By all (online) accounts, Mia Ash was a pretty and successful photographer based in London, and she was looking for friendship and love on the Internet.
Her LinkedIn account told a story of a dedicated and knowledgeable professional with over 500 connections (many from well known photographers), her Instagram and Blogger accounts showed a myriad of great photos, and her Facebook account painted a picture of a popular young woman.
But unfortunately for those who believed her to be a real person, she does not actually exist – the illusion that she does was meticulously created by hackers.
The APT group behind Mia Ash
These hackers were not after money, but secrets, and the victims that “Mia” so easily befriended were mostly mid-level employees in technical (mechanical and computer) or project management roles in companies in the Middle East and North Africa.
SecureWorks researchers believe that the “Mia Ash” persona was used by a group they nicknamed Cobalt Gypsy, associated with Iranian government-directed cyber operations, for the express purpose to exploit those contacts to breach their employer’s networks.
“Mia” would reach out to the victims via LinkedIn, asking a question or two about photography, and would keep talking to them via Facebook, WhatsApp and email about all sorts of subjects, slowly creating a rapport that bred familiarity and trust.
After a month or so of everyday exchanges, “Mia” would ask for a favor: “Can you open this file I sent you on your work computer?” The pretext was, of course, less suspicious, as Mia asked the victim to participate in an photography survey by filling out an Excel sheet containing the questions.
“Mia encouraged the victim to open the email at work using their corporate email account so the survey would function properly,” the researchers explained. And the victims complied: they opened the file, enabled macros in order to view the content, and let the hackers in, as the macros downloaded PupyRAT, an open source cross-platform remote access trojan.
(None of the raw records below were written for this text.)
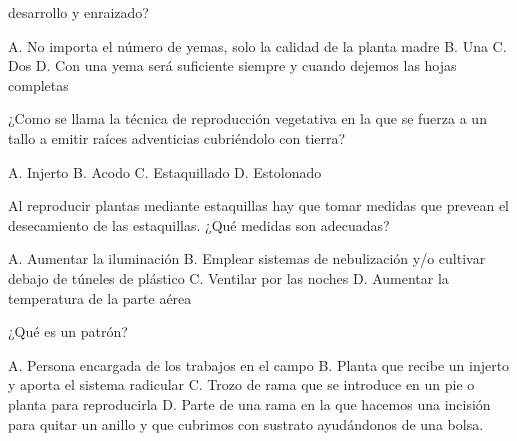 \documentclass[11pt]{exam}
\begin{document}
{\begin{questions}
  desarrollo y enraizado?
  \begin{checkboxes}
    \choice A. No importa el número de yemas, solo la calidad de la planta madre
    \choice B. Una
    \CorrectChoice C. Dos
    \choice D. Con una yema será suficiente siempre y cuando dejemos las hojas completas
  \end{checkboxes}
\question ¿Como se llama la técnica de reproducción vegetativa en la que se
  fuerza a un tallo a emitir raíces adventicias cubriéndolo con tierra?
  \begin{checkboxes}
    \choice A. Injerto
    \CorrectChoice B. Acodo
    \choice C. Estaquillado
    \choice D. Estolonado
  \end{checkboxes}
\question Al reproducir plantas mediante estaquillas hay que tomar medidas que prevean el
  desecamiento de las estaquillas. ¿Qué medidas son adecuadas?
  \begin{checkboxes}
    \choice A. Aumentar la iluminación
    \CorrectChoice B. Emplear sistemas de nebulización y/o cultivar debajo de túneles de
    plástico
    \choice C. Ventilar por las noches
    \choice D. Aumentar la  temperatura de la parte aérea
  \end{checkboxes}
\question ¿Qué es un patrón?
  \begin{checkboxes}
  \choice A. Persona encargada de los trabajos en el campo
  \CorrectChoice  B. Planta que recibe un injerto y aporta el sistema radicular
  \choice C. Trozo de rama que se introduce en un pie o planta para reproducirla
  \choice D. Parte de una rama en la que hacemos una incisión para quitar un
  anillo y que cubrimos con sustrato ayudándonos de una bolsa.
  \end{checkboxes}
\end{questions}}
\end{document}
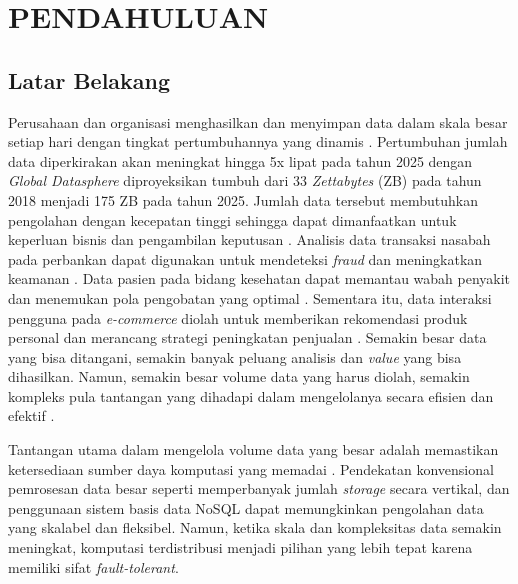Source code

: \chapter{PENDAHULUAN}

\pagestyle{plain}

\section{Latar Belakang}

Perusahaan dan organisasi menghasilkan dan menyimpan data dalam skala besar setiap hari dengan tingkat pertumbuhannya yang dinamis \cite{samadiPerformanceComparisonHadoop2018}. Pertumbuhan jumlah data diperkirakan akan meningkat hingga 5x lipat pada tahun 2025 dengan \textit{Global Datasphere} diproyeksikan tumbuh dari 33 \textit{Zettabytes} (ZB) pada tahun 2018 menjadi 175 ZB \cite{reinselDigitizationWorldEdge2018} pada tahun 2025. Jumlah data tersebut membutuhkan pengolahan dengan kecepatan tinggi sehingga dapat dimanfaatkan untuk keperluan bisnis dan pengambilan keputusan \cite{adrianExpertReviewBig2018}. Analisis data transaksi nasabah pada perbankan dapat digunakan untuk mendeteksi \textit{fraud} dan meningkatkan keamanan \cite{syahputraPendeteksianFraudPeran2020}. Data pasien pada bidang kesehatan dapat memantau wabah penyakit dan menemukan pola pengobatan yang optimal \cite{sulaimanLITERATUREREVIEWPENERAPAN2023}. Sementara itu, data interaksi pengguna pada \textit{e-commerce} diolah untuk memberikan rekomendasi produk personal dan merancang strategi peningkatan penjualan \cite{fernandoUtilizationBigData2020}. Semakin besar data yang bisa ditangani, semakin banyak peluang analisis dan \textit{value} yang bisa dihasilkan. Namun, semakin besar volume data yang harus diolah, semakin kompleks pula tantangan yang dihadapi dalam mengelolanya secara efisien dan efektif \cite{KOMPARASIKECEPATANHADOOP}.


Tantangan utama dalam mengelola volume data yang besar adalah memastikan ketersediaan sumber daya komputasi yang memadai \cite{KOMPARASIKECEPATANHADOOP}. Pendekatan konvensional pemrosesan data besar seperti memperbanyak jumlah \textit{storage} secara vertikal, dan penggunaan sistem basis data NoSQL dapat memungkinkan pengolahan data yang skalabel dan fleksibel. Namun, ketika skala dan kompleksitas data semakin meningkat, komputasi terdistribusi menjadi pilihan yang lebih tepat karena memiliki sifat \textit{fault-tolerant}\cite{saadoonFaultToleranceBig2022}. 


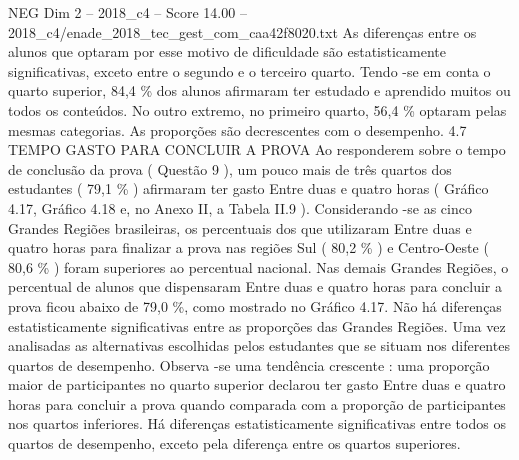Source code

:\begin{textsample}{NEG Dim 2 – 2018\_c4 – Score 14.00 – 2018\_c4/enade\_2018\_tec\_gest\_com\_caa42f8020.txt}
As diferenças entre os alunos que optaram por esse motivo de dificuldade são estatisticamente significativas, exceto entre o segundo e o terceiro quarto.
Tendo -se em conta o quarto superior, 84,4 \% dos alunos afirmaram ter estudado e aprendido muitos ou todos os conteúdos.
No outro extremo, no primeiro quarto, 56,4 \% optaram pelas mesmas categorias.
As proporções são decrescentes com o desempenho. 4.7 TEMPO GASTO PARA CONCLUIR A PROVA Ao responderem sobre o tempo de conclusão da prova ( Questão 9 ), um pouco mais de três quartos dos estudantes ( 79,1 \% ) afirmaram ter gasto Entre duas e quatro horas ( Gráfico 4.17, Gráfico 4.18 e, no Anexo II, a Tabela II.9 ).
Considerando -se as cinco Grandes Regiões brasileiras, os percentuais dos que utilizaram Entre duas e quatro horas para finalizar a prova nas regiões Sul ( 80,2 \% ) e Centro-Oeste ( 80,6 \% ) foram superiores ao percentual nacional.
Nas demais Grandes Regiões, o percentual de alunos que dispensaram Entre duas e quatro horas para concluir a prova ficou abaixo de 79,0 \%, como mostrado no Gráfico 4.17.
Não há diferenças estatisticamente significativas entre as proporções das Grandes Regiões.
Uma vez analisadas as alternativas escolhidas pelos estudantes que se situam nos diferentes quartos de desempenho.
Observa -se uma tendência crescente : uma proporção maior de participantes no quarto superior declarou ter gasto Entre duas e quatro horas para concluir a prova quando comparada com a proporção de participantes nos quartos inferiores.
Há diferenças estatisticamente significativas entre todos os quartos de desempenho, exceto pela diferença entre os quartos superiores.

\end{textsample}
Most of the victims should have known better than to open such a file and enable macros on a computer on the corporate network, but the fact that they did demonstrates how effective many social engineering tactics are.
To be fair, the attackers did a good job in creating extremely convincing online accounts, populated with content stolen from legitimate photographers and professionals, and by choosing to make the fake persona a young, attractive woman.
SecureWorks says Mia’s accounts were online for roughly a year, but have disappeared in early 2017. In that year, “she” had successfully tricked many a victim.
Social engineering is a good bet for hackers
The researchers have been tracking multiple Cobalt Gypsy campaigns since 2015, and have witnessed the group launching espionage campaigns against organizations that are of strategic, political, or economic importance to Iranian interests.
“The use of the Mia Ash persona demonstrates the creativity and persistence that threat actors employ to compromise targets,” they noted, and added that Mia Ash is likely one of many personas managed by the threat actor.
“Cobalt Gypsy’s continued social media use reinforces the importance of recurring social engineering training,” they also pointed out.
“Organizations must provide employees with clear social media guidance and instructions for reporting potential phishing messages received through corporate email, personal email, and social media platforms. Guidance should include recommendations for reporting inquiries by an unknown third party about an employer, business systems, or the corporate network, or requests to perform actions such as opening a document or visiting a website.”